Exercise material Start Marker

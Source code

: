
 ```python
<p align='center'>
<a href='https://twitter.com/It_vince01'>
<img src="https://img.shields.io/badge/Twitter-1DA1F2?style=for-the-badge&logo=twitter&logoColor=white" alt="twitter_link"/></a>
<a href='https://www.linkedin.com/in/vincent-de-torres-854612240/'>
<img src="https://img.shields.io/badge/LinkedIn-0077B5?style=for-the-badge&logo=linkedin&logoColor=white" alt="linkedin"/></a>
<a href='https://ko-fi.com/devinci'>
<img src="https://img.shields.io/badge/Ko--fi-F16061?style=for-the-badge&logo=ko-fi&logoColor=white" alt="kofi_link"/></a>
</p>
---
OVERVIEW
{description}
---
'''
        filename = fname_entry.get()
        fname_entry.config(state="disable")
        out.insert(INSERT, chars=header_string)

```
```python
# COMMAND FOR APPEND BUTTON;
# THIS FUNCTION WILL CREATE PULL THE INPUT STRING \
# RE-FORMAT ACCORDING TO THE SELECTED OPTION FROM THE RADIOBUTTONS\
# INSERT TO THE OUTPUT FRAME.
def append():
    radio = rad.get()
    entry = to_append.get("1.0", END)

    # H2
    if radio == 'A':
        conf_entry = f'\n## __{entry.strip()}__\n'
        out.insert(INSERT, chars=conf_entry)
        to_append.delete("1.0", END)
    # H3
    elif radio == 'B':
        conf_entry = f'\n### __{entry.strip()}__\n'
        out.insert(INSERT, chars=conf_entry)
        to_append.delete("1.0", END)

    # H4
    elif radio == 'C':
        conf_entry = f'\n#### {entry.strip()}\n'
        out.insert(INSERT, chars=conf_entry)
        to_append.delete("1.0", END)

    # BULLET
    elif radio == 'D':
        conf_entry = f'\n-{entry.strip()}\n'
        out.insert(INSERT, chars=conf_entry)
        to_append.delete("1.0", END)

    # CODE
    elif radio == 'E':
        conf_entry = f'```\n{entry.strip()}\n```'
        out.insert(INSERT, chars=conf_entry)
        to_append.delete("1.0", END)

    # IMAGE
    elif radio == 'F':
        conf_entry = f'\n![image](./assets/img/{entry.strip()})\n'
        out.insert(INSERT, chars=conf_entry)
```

Exercise material End Marker

* Task directions
Scan the listing above and identify each line holding the string "style"; copy every such line.

* Exercise result
<img src="https://img.shields.io/badge/Twitter-1DA1F2?style=for-the-badge&logo=twitter&logoColor=white" alt="twitter_link"/></a>
<img src="https://img.shields.io/badge/LinkedIn-0077B5?style=for-the-badge&logo=linkedin&logoColor=white" alt="linkedin"/></a>
<img src="https://img.shields.io/badge/Ko--fi-F16061?style=for-the-badge&logo=ko-fi&logoColor=white" alt="kofi_link"/></a>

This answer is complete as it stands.